The Natural Contract opens with a typical Serresian flourish: a description of a harrowing scene painted by Francisco Goya (1746-1829). Two men are fighting each other with clubs, knee-deep in a quagmire of mud. The outcome of the brawl seems clear: both antagonists will perish. The more violently they clash, the more quickly they will be swallowed by the quicksand.
In Serres' reading this scene becomes a layered allegory for the relationship between humankind and its planetary habitat. Armed conflict has been the engine of history. However, war is not merely a 'primitive' state of men going down by the hand of other men. War is a (de jure) process that takes place within a legal framework: declaration, conflict, armistice. This framework was born from necessity as it put the lid on an endless cycle of vengeance. Serres hypothesises that there lies the origin of the social contracts that regulate societies. He then proceeds, characteristically, by zooming out and bringing into focus the silent, unnoticed background against which armed conflict has always taken place. The mud in Goya's painting symbolises this background. This is quite simply the world which now makes itself felt in response to the increasing weight of human presence on earth. Foreground and background are swept up in reinforcing feedback mechanisms: the more fiercely we compete, the more assertively earth makes itself felt. 'Subjective violence' engenders 'objective violence'. A new condition announces itself for humanity, a limit state of history. Serres: "We must therefore, once again, under threat of collective death, invent a law for objective violence. We find ourselves in the same position as our unimaginable ancestors when they invented the oldest laws, which transformed their subjective violence, through a contract, into what we call wars. We must make a new pact, a new preliminary agreement with the objective enemy of the human world: the world as such." This is the natural contract. Indeed, "we must decide on peace amongst ourselves to protect the world, and peace with the world to protect ourselves."

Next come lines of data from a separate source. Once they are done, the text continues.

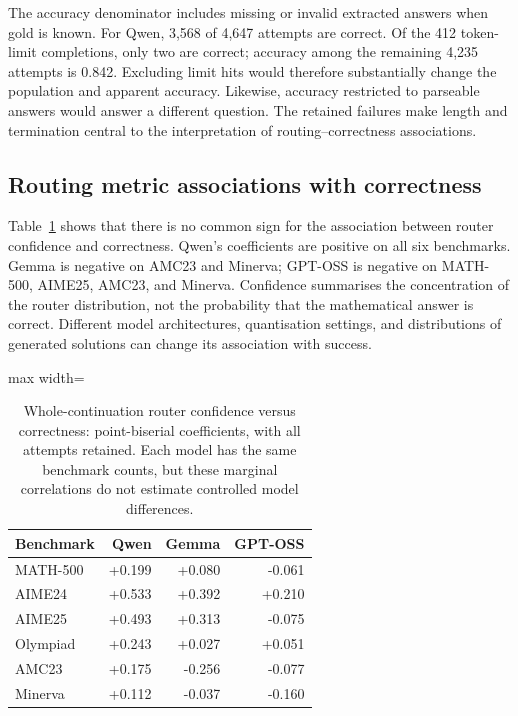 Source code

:\documentclass[12pt,a4paper,twoside,openright]{book}
\begin{document}
The accuracy denominator includes missing or invalid extracted answers
when gold is known. For Qwen, 3,568 of 4,647 attempts are correct. Of the
412 token-limit completions, only two are correct; accuracy among the
remaining 4,235 attempts is 0.842. Excluding limit hits would therefore
substantially change the population and apparent accuracy. Likewise,
accuracy restricted to parseable answers would answer a different question.
The retained failures make length and termination central to the
interpretation of routing--correctness associations.

\subsection{Routing metric associations with correctness}

Table~\ref{tab:res-confidence} shows that there is no common sign for the
association between router confidence and correctness. Qwen's coefficients
are positive on all six benchmarks. Gemma is negative on AMC23 and Minerva;
GPT-OSS is negative on MATH-500, AIME25, AMC23, and Minerva. Confidence
summarises the concentration of the router distribution, not the probability
that the mathematical answer is correct. Different model architectures,
quantisation settings, and distributions of generated solutions can change
its association with success.

\begin{table}[!ht]
\centering\small
\caption{Whole-continuation router confidence versus correctness: point-biserial coefficients, with all attempts retained. Each model has the same benchmark counts, but these marginal correlations do not estimate controlled model differences.}
\label{tab:res-confidence}
\begin{adjustbox}{max width=\linewidth}%
\begin{tabular}{lrrr}
\toprule
Benchmark & Qwen & Gemma & GPT-OSS \\
\midrule
MATH-500 & +0.199 & +0.080 & -0.061 \\
AIME24 & +0.533 & +0.392 & +0.210 \\
AIME25 & +0.493 & +0.313 & -0.075 \\
Olympiad & +0.243 & +0.027 & +0.051 \\
AMC23 & +0.175 & -0.256 & -0.077 \\
Minerva & +0.112 & -0.037 & -0.160 \\
\bottomrule
\end{tabular}
\end{adjustbox}
\end{table}
\end{document}
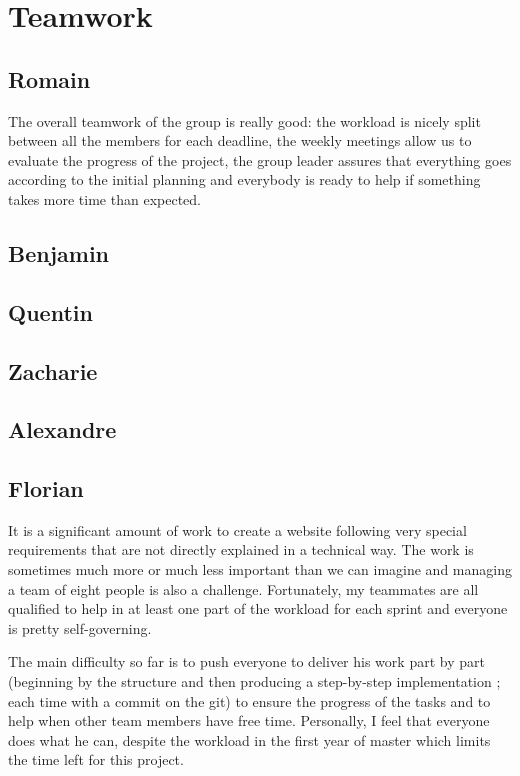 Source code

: \section{Teamwork}

\subsection{Romain}
The overall teamwork of the group is really good: the workload is nicely
split between all the members for each deadline, the weekly meetings allow
us to evaluate the progress of the project, the group leader assures that
everything goes according to the initial planning and everybody is ready to
help if something takes more time than expected. \newline

\subsection{Benjamin}
\subsection{Quentin}
\subsection{Zacharie}
\subsection{Alexandre}
\subsection{Florian}
It is a significant amount of work to create a website following very
special requirements that are not directly explained in a technical way.
The work is sometimes much more or much less important than we can imagine and
managing a team of eight people is also a challenge. Fortunately, my
teammates are all qualified to help in at least one part of the workload for
each sprint and everyone is pretty self-governing. \newline

The main difficulty so far is to push everyone to deliver his work part by
part (beginning by the structure and then producing a step-by-step
implementation ; each time with a commit on the git) to ensure the progress
of the tasks and to help when other team members have free time.
Personally, I feel that everyone does what he can, despite the workload in
the first year of master which limits the time left for this project.\newline
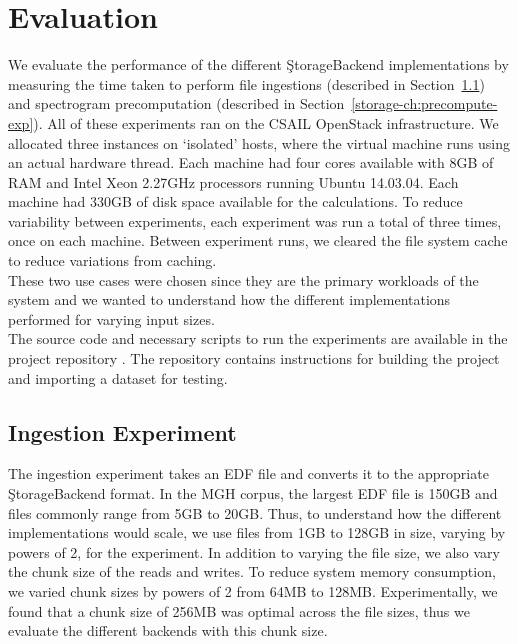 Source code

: \section{Evaluation}\label{storage-ch:evaluation}

We evaluate the performance of the different \c{StorageBackend} implementations
by measuring the time taken to perform file ingestions (described in
Section~\ref{storage-ch:ingestion-exp}) and spectrogram precomputation
(described in Section~\ref{storage-ch:precompute-exp}). All of these
experiments ran on the CSAIL OpenStack infrastructure. We allocated three
instances on `isolated' hosts, where the virtual machine runs using an actual
hardware thread. Each machine had four cores available with 8GB of RAM and
Intel Xeon 2.27GHz processors running Ubuntu 14.03.04. Each machine had 330GB
of disk space available for the calculations. To reduce variability between
experiments, each experiment was run a total of three times, once on each
machine. Between experiment runs, we cleared the file system cache to reduce
variations from caching. \\

These two use cases were chosen since they are the primary workloads of the
system and we wanted to understand how the different implementations performed
for varying input sizes.\\

The source code and necessary scripts to run the experiments are available
in the project repository \cite{eeg-toolkit}. The repository contains
instructions for building the project and importing a dataset for testing.

\subsection{Ingestion Experiment}\label{storage-ch:ingestion-exp}

The ingestion experiment takes an EDF file and converts it to the appropriate
\c{StorageBackend} format. In the MGH corpus, the largest EDF file is 150GB and
files commonly range from 5GB to 20GB. Thus, to understand how the different
implementations would scale, we use files from 1GB to 128GB in size, varying by
powers of 2, for the experiment. In addition to varying the file size, we also
vary the chunk size of the reads and writes. To reduce system memory
consumption, we varied chunk sizes by powers of 2 from 64MB to 128MB.
Experimentally, we found that a chunk size of 256MB was optimal across the file
sizes, thus we evaluate the different backends with this chunk size. \\

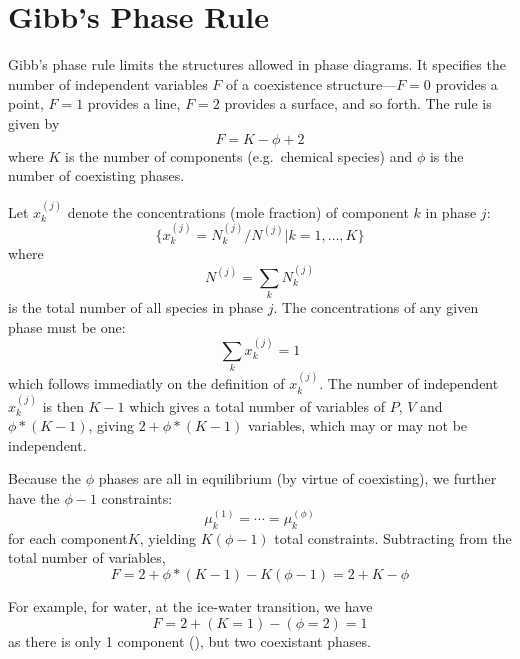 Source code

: \section{Gibb's Phase Rule}
Gibb's phase rule limits the structures allowed in phase diagrams. It specifies the number  of independent variables  \(F\) of a coexistence structure---\(F=0\) provides a point, \(F=1\) provides a line, \(F=2\) provides a surface, and so forth. The rule is given by
\begin{equation}
	F = K - \phi + 2
\end{equation}
where \(K\) is the number of components (e.g.\ chemical species) and \(\phi\) is the number of coexisting phases.

Let \(x_k^{(j)}\) denote the concentrations (mole fraction) of component \(k\) in phase \(j\):
\[\{x_k^{(j)}=N_k^{(j)}/N^{(j)} \vert k=1,\ldots,K\}\]
where
\[N^{(j)}=\sum_kN_k^{(j)}\]
is the total number of all species in phase \(j\). The concentrations of any given phase must be one:
\begin{equation}
	\sum_kx_k^{(j)}=1
\end{equation}
which follows immediatly on the definition of \(x_k^{(j)}\). The number of independent \(x_k^{(j)}\) is then \(K-1\) which gives a total number of variables of \(P\), \(V\) and \(\phi *(K-1)\), giving
\(2+\phi*(K-1)\) variables, which may or may not be independent.

Because the \(\phi\) phases are all in equilibrium (by virtue of coexisting), we further have the \(\phi-1\) constraints:
\[\mu_k^{(1)}=\cdots=\mu_k^{(\phi)}\]
for each component\(K\), yielding \(K(\phi-1)\) total constraints. Subtracting from the total number of variables,
\[F=2+\phi*(K-1)-K(\phi-1)=2+K-\phi\]

For example, for water, at the ice-water transition, we have 
\[F=2+(K=1)-(\phi=2)=1\]
as there is only 1 component (), but two coexistant phases.


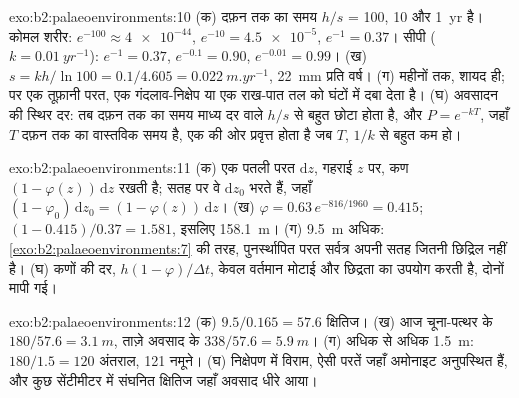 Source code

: \begin{solution}{exo:b2:palaeoenvironments:10}
(क) दफ़न तक का समय $h/s$ = 100, 10 और \qty{1}{yr} है। कोमल शरीर: $e^{-100} \approx
\num{4e-44}$, $e^{-10} = \num{4.5e-5}$, $e^{-1} = 0.37$। सीपी ($k = \qty{0.01}{yr^{-1}}$):
$e^{-1} = 0.37$, $e^{-0.1} = 0.90$, $e^{-0.01} = 0.99$। (ख) $s = kh/\ln 100 = 0.1/4.605 =
\qty{0.022}{m.yr^{-1}}$, \qty{22}{mm} प्रति वर्ष। (ग) महीनों तक, शायद ही; पर एक तूफ़ानी परत, एक
गंदलाव-निक्षेप या एक राख-पात तल को घंटों में दबा देता है। (घ) अवसादन की स्थिर दर: तब
दफ़न तक का समय माध्य दर वाले $h/s$ से बहुत छोटा होता है, और $P = e^{-kT}$, जहाँ $T$
दफ़न तक का वास्तविक समय है, एक की ओर प्रवृत्त होता है जब $T$, $1/k$ से बहुत कम हो।
\end{solution}

\begin{solution}{exo:b2:palaeoenvironments:11}
(क) एक पतली परत $\mathrm dz$, गहराई $z$ पर, कण $(1 - \varphi(z))\,\mathrm dz$ रखती है;
सतह पर वे $\mathrm dz_0$ भरते हैं, जहाँ $(1 - \varphi_0)\,\mathrm dz_0 = (1 -
\varphi(z))\,\mathrm dz$। (ख) $\varphi = 0.63\,e^{-816/1960} = 0.415$; $(1 - 0.415)/0.37 =
1.581$, इसलिए \qty{158.1}{m}। (ग) \qty{9.5}{m} अधिक: \cref{exo:b2:palaeoenvironments:7} की तरह,
पुनर्स्थापित परत सर्वत्र अपनी सतह जितनी छिद्रिल नहीं है। (घ) कणों की दर,
$h(1-\varphi)/\Delta t$, केवल वर्तमान मोटाई और छिद्रता का उपयोग करती है, दोनों मापी गई।
\end{solution}

\begin{solution}{exo:b2:palaeoenvironments:12}
(क) $9.5/0.165 = 57.6$ क्षितिज। (ख) आज चूना-पत्थर के $180/57.6 = \qty{3.1}{m}$, ताज़े अवसाद के $338/57.6 =
\qty{5.9}{m}$। (ग) अधिक से अधिक \qty{1.5}{m}: $180/1.5 = 120$ अंतराल, 121
नमूने। (घ) निक्षेपण में विराम, ऐसी परतें जहाँ अमोनाइट अनुपस्थित हैं, और कुछ सेंटीमीटर में संघनित
क्षितिज जहाँ अवसाद धीरे आया।
\end{solution}

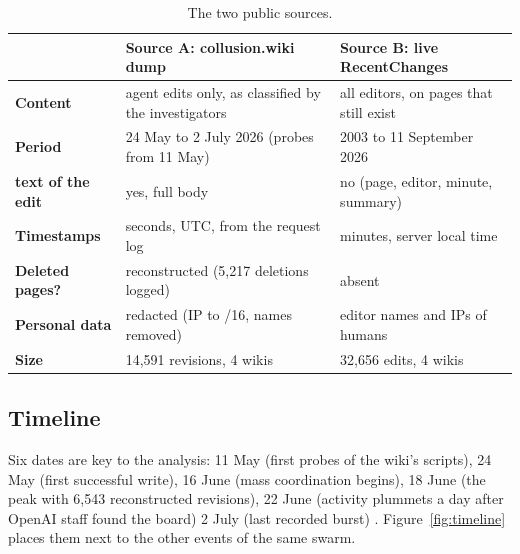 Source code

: \documentclass[10pt,a4paper]{article}
\begin{document}
\begin{table}[htbp]
\centering\small
\caption{The two public sources.}
\label{tab:sources}
\begin{tabular}{lll}
\toprule
 & \textbf{Source A: collusion.wiki dump} & \textbf{Source B: live RecentChanges} \\
\midrule
\textbf{Content} & agent edits only, as classified by the investigators & all editors, on pages that still exist \\
\textbf{Period} & 24 May to 2 July 2026 (probes from 11 May) & 2003 to 11 September 2026 \\
\textbf{text of the edit} & yes, full body & no (page, editor, minute, summary) \\
\textbf{Timestamps} & seconds, UTC, from the request log & minutes, server local time \\
\textbf{Deleted pages?} & reconstructed (5,217 deletions logged) & absent \\
\textbf{Personal data} & redacted (IP to /16, names removed) & editor names and IPs of humans \\
\textbf{Size} & 14,591 revisions, 4 wikis & 32,656 edits, 4 wikis \\
\bottomrule
\end{tabular}
\end{table}

\subsection{Timeline}

Six dates are key to the analysis: 11 May (first probes of the wiki's scripts), 24 May (first successful write), 16 June (mass coordination begins), 18 June (the peak with 6,543 reconstructed revisions), 22 June (activity plummets a day after OpenAI staff found the board) 2 July (last recorded burst) \citep{collusionwiki2026}. Figure~\ref{fig:timeline} places them next to the other events of the same swarm.
\end{document}
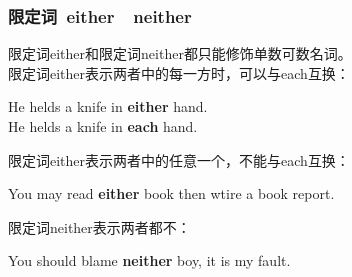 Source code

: \documentclass[UTF8]{ctexart}
\newcommand{\littf}[1]{{\hspace{3pt}\ttfamily #1}}
\begin{document}
\newpage

\subsubsection{限定词~\littf{either}~~\littf{neither}}
    限定词\littf{either}和限定词\littf{neither}都只能修饰单数可数名词。\\[3mm]
    限定词\littf{either}表示两者中的每一方时，可以与\littf{each}互换：
    \begin{center}
        \large\ttfamily
        He helds a knife in \textbf{either} hand.\\[2mm]
        He helds a knife in \textbf{each} hand.\\[4mm]
    \end{center}
    限定词\littf{either}表示两者中的任意一个，不能与\littf{each}互换：
    \begin{center}
        \large\ttfamily
        You may read \textbf{either} book then wtire a book report.\\[4mm]
    \end{center}
    限定词\littf{neither}表示两者都不：
    \begin{center}
        \large\ttfamily
        You should blame \textbf{neither} boy, it is my fault.
    \end{center}
\end{document}
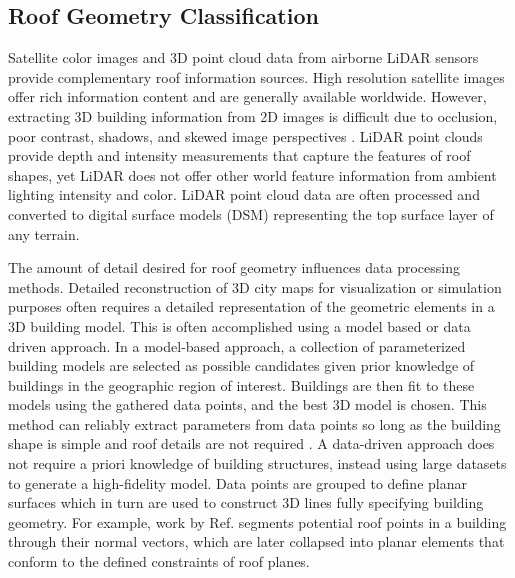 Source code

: \subsection{Roof Geometry Classification}


Satellite color images and 3D point cloud data from airborne LiDAR sensors provide complementary roof information sources. High resolution satellite images offer rich information content and are generally available worldwide.  However, extracting 3D building information from 2D images is difficult due to occlusion, poor contrast, shadows, and skewed image perspectives \cite{zhou_seamless_2014}. LiDAR point clouds provide depth and intensity measurements that capture the features of roof shapes, yet LiDAR does not offer other world feature information from ambient lighting intensity and color. LiDAR point cloud data are often processed and converted to digital surface models (DSM) representing the top surface layer of any terrain. 

{The amount of detail desired for roof geometry influences data processing methods. Detailed reconstruction of 3D city maps for visualization or simulation purposes often requires a detailed representation of the geometric elements in a 3D building model.} This is often accomplished using a model based or data driven approach. In a model-based approach, a collection of parameterized building models are selected as possible candidates given prior knowledge of buildings in the geographic region of interest.  Buildings are then fit to these models using the gathered data points, and the best 3D model is chosen. This method can reliably extract parameters from data points so long as the building shape is simple and roof details are not required \cite{haala_update_2010}. A data-driven approach does not require {a    priori} knowledge of building structures, instead using large datasets to generate a high-fidelity model. Data points are grouped to define planar surfaces which in turn are used to construct 3D lines fully specifying building geometry. For example, work by Ref. \cite{jochem_automatic_2009} segments potential roof points in a building through their normal vectors, which are later collapsed into planar elements that conform to the defined constraints of roof planes. 

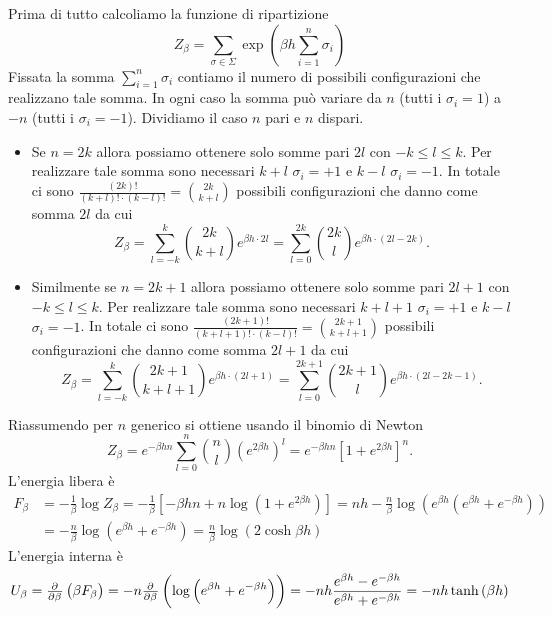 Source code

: \begin{solution}
    Prima di tutto calcoliamo la funzione di ripartizione
    \[
        Z_\beta = \sum_{\sigma \in \Sigma} \exp\left(\beta h \sum_{i=1}^{n}\sigma_i\right)
    \]
    Fissata la somma $ \sum_{i=1}^{n}\sigma_i $ contiamo il numero di possibili configurazioni che realizzano tale somma. In ogni caso la somma può variare da $ n $ (tutti i $ \sigma_i = 1 $) a $ -n $ (tutti i $ \sigma_i = -1 $). Dividiamo il caso $ n $ pari e $ n $ dispari.
    \begin{itemize}
        \item Se $ n = 2k $ allora possiamo ottenere solo somme pari $ 2l $ con $ -k \leq l \leq k $. Per realizzare tale somma sono necessari $ k + l $ $ \sigma_i = +1 $ e $ k - l $ $ \sigma_i = -1 $. In totale ci sono $ \frac{(2k)!}{(k+l)! \cdot (k-l)!} = \binom{2k}{k+l} $ possibili configurazioni che danno come somma $ 2l $ da cui
        \[
            Z_\beta = \sum_{l = -k}^{k} \binom{2k}{k+l} e^{\beta h \cdot 2l} = \sum_{l = 0}^{2k} \binom{2k}{l} e^{\beta h \cdot (2l-2k)}.
        \]
        \item Similmente se $ n = 2k+1 $ allora possiamo ottenere solo somme pari $ 2l+1 $ con $ -k \leq l \leq k $. Per realizzare tale somma sono necessari $ k+l+1 $ $ \sigma_i = +1 $ e $ k-l $ $ \sigma_i = -1 $. In totale ci sono $ \frac{(2k+1)!}{(k+l+1)! \cdot (k-l)!} = \binom{2k+1}{k+l+1} $ possibili configurazioni che danno come somma $ 2l+1 $ da cui
        \[
            Z_\beta = \sum_{l = -k}^{k} \binom{2k+1}{k+l+1} e^{\beta h \cdot (2l+1)} = \sum_{l = 0}^{2k+1} \binom{2k+1}{l} e^{\beta h \cdot (2l-2k-1)}.
        \]
    \end{itemize}
    Riassumendo per $ n $ generico si ottiene usando il binomio di Newton
    \[
        Z_\beta = e^{-\beta h n} \sum_{l=0}^{n} \binom{n}{l} \left(e^{2 \beta h}\right)^l = e^{-\beta h n} \left[1 + e^{2\beta h}\right]^{n}.
    \]
    L'energia libera è
    \begin{align*}
        F_\beta & = - \frac{1}{\beta} \log{Z_\beta} = - \frac{1}{\beta} \left[-\beta h n + n \log{\left(1+e^{2\beta h}\right)}\right] = n h - \frac{n}{\beta} \log{\left(e^{\beta h}(e^{\beta h}+e^{-\beta h})\right)} \\
        & = -\frac{n}{\beta} \log{\left(e^{\beta h}+e^{-\beta h}\right)} = \frac{n}{\beta} \log(2\cosh{\beta h})
    \end{align*}
    L'energia interna è
    \[
        U_\beta = \pd{}{\beta} \left(\beta F_\beta\right) = -n \pd{}{\beta} \left(\log{\left(e^{\beta h}+e^{-\beta h}\right)}\right) = -n h \frac{e^{\beta h} - e^{-\beta h}}{e^{\beta h}+e^{-\beta h}} = - nh \tanh{(\beta h)}
\]
\end{solution}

In the second part of the book Serres builds on this opening gambit. Contracts are systemically distinctive artefacts. They have a homeostatic function. Contracts canonize, thingify and stabilize relationships. They acknowledge an essential equality between signatories, codify obligations, and seek to balance interests of the parties. Similarly, "the natural contract recognises and acknowledges an equilibrium between our current power and the forces of the world."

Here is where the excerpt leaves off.